● EXERCISE INSTRUCTIONS: Copy out the lines of the records below, and only those lines, from the one with "callback for buffer transmitted." through the one with "Add the following", exactly as they appear.

======== RECORDS TO PROCESS

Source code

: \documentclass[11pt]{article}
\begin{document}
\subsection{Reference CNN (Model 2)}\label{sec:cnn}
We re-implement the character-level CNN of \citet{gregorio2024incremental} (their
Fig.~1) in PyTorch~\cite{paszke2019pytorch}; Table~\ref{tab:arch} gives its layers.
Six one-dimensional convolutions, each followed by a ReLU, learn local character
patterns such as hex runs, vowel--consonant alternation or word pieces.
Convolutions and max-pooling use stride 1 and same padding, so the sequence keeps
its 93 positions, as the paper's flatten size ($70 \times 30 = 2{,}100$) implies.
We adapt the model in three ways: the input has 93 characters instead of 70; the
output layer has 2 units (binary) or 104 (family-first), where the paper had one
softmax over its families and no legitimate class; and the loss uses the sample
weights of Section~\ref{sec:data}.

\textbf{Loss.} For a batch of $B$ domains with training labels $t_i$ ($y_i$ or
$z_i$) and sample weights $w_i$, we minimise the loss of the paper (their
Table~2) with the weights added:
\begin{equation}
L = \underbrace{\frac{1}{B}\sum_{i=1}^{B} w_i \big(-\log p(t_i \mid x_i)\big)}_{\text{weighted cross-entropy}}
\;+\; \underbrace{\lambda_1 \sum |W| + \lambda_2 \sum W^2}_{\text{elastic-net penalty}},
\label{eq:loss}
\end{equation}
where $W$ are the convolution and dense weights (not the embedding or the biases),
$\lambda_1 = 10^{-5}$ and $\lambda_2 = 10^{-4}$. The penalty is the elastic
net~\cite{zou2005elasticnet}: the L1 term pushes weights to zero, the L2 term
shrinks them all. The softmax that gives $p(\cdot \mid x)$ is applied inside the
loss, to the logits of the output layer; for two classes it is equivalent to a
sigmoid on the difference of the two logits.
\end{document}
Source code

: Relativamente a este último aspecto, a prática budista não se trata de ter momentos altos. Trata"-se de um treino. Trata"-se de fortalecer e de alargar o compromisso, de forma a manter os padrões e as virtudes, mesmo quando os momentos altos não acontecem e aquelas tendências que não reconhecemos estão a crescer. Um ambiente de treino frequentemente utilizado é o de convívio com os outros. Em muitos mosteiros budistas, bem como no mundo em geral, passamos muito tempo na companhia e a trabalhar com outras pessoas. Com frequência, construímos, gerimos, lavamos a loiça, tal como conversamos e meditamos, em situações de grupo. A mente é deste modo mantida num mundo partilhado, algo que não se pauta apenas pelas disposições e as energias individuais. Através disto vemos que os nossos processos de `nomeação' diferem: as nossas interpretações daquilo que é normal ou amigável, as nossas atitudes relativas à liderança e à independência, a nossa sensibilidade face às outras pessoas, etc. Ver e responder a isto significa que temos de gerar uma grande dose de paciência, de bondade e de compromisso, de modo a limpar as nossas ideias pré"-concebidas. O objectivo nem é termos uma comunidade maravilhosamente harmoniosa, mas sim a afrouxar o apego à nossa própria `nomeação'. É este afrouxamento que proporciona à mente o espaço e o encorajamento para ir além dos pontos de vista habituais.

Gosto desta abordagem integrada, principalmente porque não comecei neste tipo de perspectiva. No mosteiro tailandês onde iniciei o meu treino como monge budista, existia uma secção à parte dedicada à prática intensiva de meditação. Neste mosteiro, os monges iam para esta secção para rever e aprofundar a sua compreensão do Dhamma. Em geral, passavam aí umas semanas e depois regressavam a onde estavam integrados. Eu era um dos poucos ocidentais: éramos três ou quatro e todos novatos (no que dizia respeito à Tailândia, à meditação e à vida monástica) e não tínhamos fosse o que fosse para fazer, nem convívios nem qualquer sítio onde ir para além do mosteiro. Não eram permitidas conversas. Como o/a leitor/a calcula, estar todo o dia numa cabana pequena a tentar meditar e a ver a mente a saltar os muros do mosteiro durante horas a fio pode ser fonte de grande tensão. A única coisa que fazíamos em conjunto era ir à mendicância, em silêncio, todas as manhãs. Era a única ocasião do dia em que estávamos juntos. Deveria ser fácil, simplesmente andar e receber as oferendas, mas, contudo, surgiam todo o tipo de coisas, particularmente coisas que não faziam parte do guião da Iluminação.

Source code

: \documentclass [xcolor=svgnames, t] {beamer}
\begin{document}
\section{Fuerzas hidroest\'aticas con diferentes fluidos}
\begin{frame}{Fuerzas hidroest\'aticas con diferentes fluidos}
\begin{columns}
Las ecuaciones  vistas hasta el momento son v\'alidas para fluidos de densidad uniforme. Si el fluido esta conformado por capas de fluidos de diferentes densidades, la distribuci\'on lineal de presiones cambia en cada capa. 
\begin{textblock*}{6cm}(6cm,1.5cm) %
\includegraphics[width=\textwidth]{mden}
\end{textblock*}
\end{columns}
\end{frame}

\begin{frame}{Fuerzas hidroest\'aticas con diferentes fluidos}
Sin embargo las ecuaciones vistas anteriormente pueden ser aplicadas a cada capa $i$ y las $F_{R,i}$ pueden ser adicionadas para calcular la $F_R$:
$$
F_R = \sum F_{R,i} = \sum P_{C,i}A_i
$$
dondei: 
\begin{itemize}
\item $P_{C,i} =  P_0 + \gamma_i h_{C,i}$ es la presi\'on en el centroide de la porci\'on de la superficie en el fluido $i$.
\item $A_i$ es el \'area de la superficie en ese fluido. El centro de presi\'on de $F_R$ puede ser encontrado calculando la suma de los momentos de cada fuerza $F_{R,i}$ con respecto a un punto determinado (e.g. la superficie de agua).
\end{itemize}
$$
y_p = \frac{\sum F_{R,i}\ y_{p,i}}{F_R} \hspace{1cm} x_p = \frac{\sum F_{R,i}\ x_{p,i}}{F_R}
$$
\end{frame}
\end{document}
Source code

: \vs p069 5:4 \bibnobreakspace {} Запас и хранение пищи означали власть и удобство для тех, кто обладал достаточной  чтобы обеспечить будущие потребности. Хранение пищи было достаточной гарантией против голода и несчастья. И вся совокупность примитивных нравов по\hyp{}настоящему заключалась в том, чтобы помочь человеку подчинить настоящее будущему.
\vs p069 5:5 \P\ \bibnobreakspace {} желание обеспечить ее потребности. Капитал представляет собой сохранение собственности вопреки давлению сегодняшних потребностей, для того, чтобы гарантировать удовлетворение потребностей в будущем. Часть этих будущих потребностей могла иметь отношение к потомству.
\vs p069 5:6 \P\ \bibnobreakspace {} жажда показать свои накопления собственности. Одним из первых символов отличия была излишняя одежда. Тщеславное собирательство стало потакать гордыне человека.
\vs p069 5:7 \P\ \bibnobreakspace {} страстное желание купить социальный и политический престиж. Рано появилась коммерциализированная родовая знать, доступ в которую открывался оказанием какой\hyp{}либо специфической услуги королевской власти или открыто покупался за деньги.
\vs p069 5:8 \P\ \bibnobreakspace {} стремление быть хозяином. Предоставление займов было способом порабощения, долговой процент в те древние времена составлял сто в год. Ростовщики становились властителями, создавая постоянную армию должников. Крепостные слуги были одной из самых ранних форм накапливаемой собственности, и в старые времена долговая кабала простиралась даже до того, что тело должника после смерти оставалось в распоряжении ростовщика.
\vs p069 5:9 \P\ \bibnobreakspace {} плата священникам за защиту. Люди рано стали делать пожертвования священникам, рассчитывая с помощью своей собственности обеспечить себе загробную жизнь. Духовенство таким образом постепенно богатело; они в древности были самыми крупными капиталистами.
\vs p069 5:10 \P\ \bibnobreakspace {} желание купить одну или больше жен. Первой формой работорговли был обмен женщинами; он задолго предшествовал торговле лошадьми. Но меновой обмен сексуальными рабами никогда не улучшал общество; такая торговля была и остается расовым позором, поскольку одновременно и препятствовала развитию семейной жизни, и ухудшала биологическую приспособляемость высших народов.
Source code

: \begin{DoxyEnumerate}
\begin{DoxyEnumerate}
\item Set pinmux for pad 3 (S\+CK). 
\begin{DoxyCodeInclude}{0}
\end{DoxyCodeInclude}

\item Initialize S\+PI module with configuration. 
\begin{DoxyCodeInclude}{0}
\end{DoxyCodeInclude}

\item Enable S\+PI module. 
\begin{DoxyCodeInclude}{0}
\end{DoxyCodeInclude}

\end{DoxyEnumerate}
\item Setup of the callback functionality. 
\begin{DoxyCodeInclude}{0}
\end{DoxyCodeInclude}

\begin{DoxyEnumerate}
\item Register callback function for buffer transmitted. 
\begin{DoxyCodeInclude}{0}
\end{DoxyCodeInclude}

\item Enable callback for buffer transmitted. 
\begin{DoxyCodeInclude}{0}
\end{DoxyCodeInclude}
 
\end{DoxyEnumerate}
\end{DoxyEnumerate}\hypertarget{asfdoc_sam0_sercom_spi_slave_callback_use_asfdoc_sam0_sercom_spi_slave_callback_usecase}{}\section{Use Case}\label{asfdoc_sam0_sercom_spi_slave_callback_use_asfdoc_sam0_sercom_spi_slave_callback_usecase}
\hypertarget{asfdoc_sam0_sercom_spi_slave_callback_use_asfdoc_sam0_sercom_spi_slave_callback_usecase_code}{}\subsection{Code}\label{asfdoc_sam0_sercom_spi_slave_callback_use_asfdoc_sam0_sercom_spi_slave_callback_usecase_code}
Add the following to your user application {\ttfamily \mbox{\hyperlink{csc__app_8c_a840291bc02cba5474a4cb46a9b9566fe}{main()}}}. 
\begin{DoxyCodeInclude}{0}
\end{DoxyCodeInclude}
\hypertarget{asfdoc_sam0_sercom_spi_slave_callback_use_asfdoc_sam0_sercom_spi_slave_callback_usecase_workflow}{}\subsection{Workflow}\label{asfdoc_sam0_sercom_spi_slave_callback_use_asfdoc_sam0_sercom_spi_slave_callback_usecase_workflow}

================

● ANSWER AREA:
\item Enable callback for buffer transmitted. 
\begin{DoxyCodeInclude}{0}
\end{DoxyCodeInclude}
 
\end{DoxyEnumerate}
\end{DoxyEnumerate}\hypertarget{asfdoc_sam0_sercom_spi_slave_callback_use_asfdoc_sam0_sercom_spi_slave_callback_usecase}{}\section{Use Case}\label{asfdoc_sam0_sercom_spi_slave_callback_use_asfdoc_sam0_sercom_spi_slave_callback_usecase}
\hypertarget{asfdoc_sam0_sercom_spi_slave_callback_use_asfdoc_sam0_sercom_spi_slave_callback_usecase_code}{}\subsection{Code}\label{asfdoc_sam0_sercom_spi_slave_callback_use_asfdoc_sam0_sercom_spi_slave_callback_usecase_code}
Add the following to your user application {\ttfamily \mbox{\hyperlink{csc__app_8c_a840291bc02cba5474a4cb46a9b9566fe}{main()}}}. 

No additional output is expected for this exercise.